Старуха отмахивалась, точно не принимала такие объяснения всерьез.

– В наше время никаких химий и в помине не было, а кудри накручивали лучше, чем сейчас. Я вот простой карандаш брала: прядь намотаю покрепче, вытягиваю – и они уже вьются. А ты… тратишь деньги, тратишь, а вида все равно никакого. Тут по телевизору шампунь один рекламируют – восстанавливающий. Я запишу название и тебе скажу. Может, получшеешь…

Как правило, Майя выходила от старухи с трясущимися от возмущения руками, а в голове у нее попеременно сменялись истории о том, какова была участь брюзгливых стариков в предшествующие века. Если верить Джеку Лондону, индейцы оставляли своих немощных дедов и бабок одних в лесу возле догорающего костра, чтобы тех прикончили волки или мороз. У вестготов существовала «скала предков», с которой последние в буквальном смысле слова делали шаг в объятия смерти. В Японии в голодные годы с лишними ртами преклонного возраста тоже не церемонились. Недаром гора Обясутэяма в переводе означает «гора, где оставляют бабушек». Словом, существовали надежные механизмы, охраняющие интересы молодых членов общества! И не обязательно жестокие: уйти в монастырь – чем не вариант? Тем более что на Руси аж до XVII века пожилые мужья и жены могли при этом не разлучаться, а доживать свой век в пределах одних монастырских стен, каждый в своей келейке. Петр I со свойственной ему нетерпимостью запретил эти идеальные дома престарелых, и отныне старикам-родителям приходилось до могилы висеть на шее у своих детей, и без того надрывающихся от оброка и барщины. Теснота, маета, перебранки, семеро по лавкам… Однако царям несвойственно вникать в проблемы и потребности народа: их-то не гнетет ни финансовый, ни квартирный вопрос.

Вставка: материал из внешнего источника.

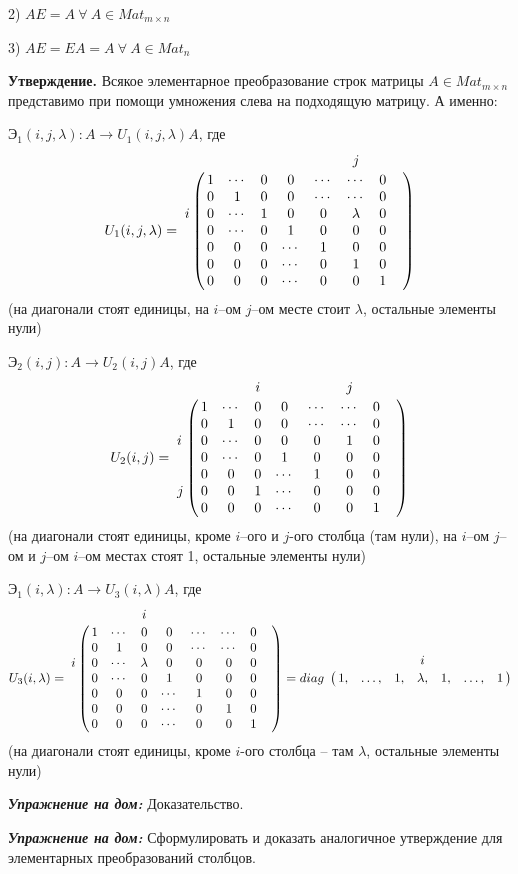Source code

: 2) $AE = A \ \forall \ A \in Mat_{m \times n}$

3) $AE = EA = A \ \forall \ A \in Mat_n$

\bigskip
\textbf{Утверждение.} Всякое элементарное преобразование строк матрицы $A \in Mat_{m \times n}$ представимо при помощи умножения слева на подходящую матрицу. А именно:

$Э_1(i, j, \lambda): A \rightarrow U_1(i, j, \lambda) A$, где
\begin{equation*} U_1(i, j, \lambda) = \bordermatrix{ 
    	 & & & & & & j & &  \cr
    	 & 1 & \cdots & 0 & 0 & \cdots & \cdots & 0 \cr 
          & 0 & 1 & 0 & 0 & \cdots & \cdots & 0 \cr
		i & 0 & \cdots & 1 & 0 & 0 & \lambda & 0  \cr
         & 0 & \cdots & 0 & 1 & 0 & 0 & 0  \cr
        & 0 & 0 & 0 & \cdots & 1 & 0 & 0  \cr
        & 0 & 0 & 0 & \cdots & 0 & 1 & 0  \cr
        & 0 & 0 & 0 & \cdots & 0 & 0 & 1 }
\end{equation*}
(на диагонали стоят единицы, на $i$--ом $j$--ом месте стоит $\lambda$, остальные элементы нули)

\bigskip
$Э_2(i, j): A \rightarrow U_2(i, j) A$, где
\begin{equation*} U_2(i, j) = \bordermatrix{ 
    	 & & & i & & & j & &  \cr
    	 & 1 & \cdots & 0 & 0 & \cdots & \cdots & 0 \cr 
          & 0 & 1 & 0 & 0 & \cdots & \cdots & 0 \cr
		i & 0 & \cdots & 0 & 0 & 0 & 1 & 0  \cr
         & 0 & \cdots & 0 & 1 & 0 & 0 & 0  \cr
        & 0 & 0 & 0 & \cdots & 1 & 0 & 0  \cr
        j & 0 & 0 & 1 & \cdots & 0 & 0 & 0  \cr
        & 0 & 0 & 0 & \cdots & 0 & 0 & 1 }
\end{equation*}
(на диагонали стоят единицы, кроме $i$--ого и $j$-ого столбца (там нули), на $i$--ом $j$--ом и $j$--ом $i$--ом местах стоят 1, остальные элементы нули)

\bigskip
$Э_1(i, \lambda): A \rightarrow U_3(i, \lambda) A$, где
\begin{equation*} U_3(i,\lambda) = \bordermatrix{ 
    	 & & & i & & & & &  \cr
    	 & 1 & \cdots & 0 & 0 & \cdots & \cdots & 0 \cr 
          & 0 & 1 & 0 & 0 & \cdots & \cdots & 0 \cr
		i & 0 & \cdots & \lambda & 0 & 0 & 0 & 0  \cr
         & 0 & \cdots & 0 & 1 & 0 & 0 & 0  \cr
        & 0 & 0 & 0 & \cdots & 1 & 0 & 0  \cr
        & 0 & 0 & 0 & \cdots & 0 & 1 & 0  \cr
        & 0 & 0 & 0 & \cdots & 0 & 0 & 1 } = diag 
        \bordermatrix{
        & & & & i & & \cr
        & 1, & \dots, & 1, & \lambda, & 1, & \dots, & 1}
\end{equation*}
(на диагонали стоят единицы, кроме $i$-ого столбца -- там $\lambda$, остальные элементы нули)

\bigskip
\textbf{\textit{Упражнение на дом:}} Доказательство.

\textbf{\textit{Упражнение на дом:}} Сформулировать и доказать аналогичное утверждение для элементарных преобразований столбцов.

А вот Майю этот вопрос угнетал по полной программе, и потому она готова была терпеть любой гнет от Глафиры Дмитриевны – единственной собственницы приватизированной двухкомнатной квартиры на Речном вокзале. Мысли о бренности всего земного поддерживали Майю и заставляли смиряться с издевательской судьбой, которая ставит молодых в зависимость от стариков, а не наоборот, как это всегда было принято в истории. Но полного смирения так и не наступало: подумать только, старухе уже девяносто, а смерти – ни в одном глазу! Более того, в свои неполные сто лет Глафира Дмитриевна была покрепче многих Майиных знакомых. И это при том, что курила старуха по пачке в день, обожала дешевую жирную колбасу и супчик из бумажного стаканчика, а фрукты и овощи презрительно именовала «травой». Если же она и соглашалась откушать половинку помидора или огурца, то заливала их таким озером майонеза, что Майе делалось дурно от одного взгляда на это количество калорий. А негативных последствий – ноль! Старуха с ее суховатой фигурой не прибавляла ни грамма в весе, а количество холестерина в ее крови было таким низким, точно Глафира Дмитриевна всю жизнь занималась сыроедением.

– Ты со мной еще не один годок помучаешься! – удовлетворенно заявляла Глафира Дмитриевна, читая свой анализ крови, только что доставленный Майей из поликлиники. – Скоро не отделаешься, не надейся!

Майе только и оставалось, что мрачно восторгаться сибирскими генами, которые не перешибешь никаким неправильным образом жизни.

Говорят, что долголетию способствует позитивный настрой, но большего мизантропа и пессимиста, чем Глафира Дмитриевна, было еще поискать. Ни один из людей, ни одно из событий, о которых двум женщинам случалось заговорить, не вызвали еще у старухи положительного отклика. Свадьба Майиной двоюродной сестры? Вот погоди, намучается, дурочка! Синоптики обещали потепление? Значит, жди холодов – народная примета! Майин сын окончил первый класс? Ну что, теперь ты убедилась, что «маленькие детки – маленькие бедки»?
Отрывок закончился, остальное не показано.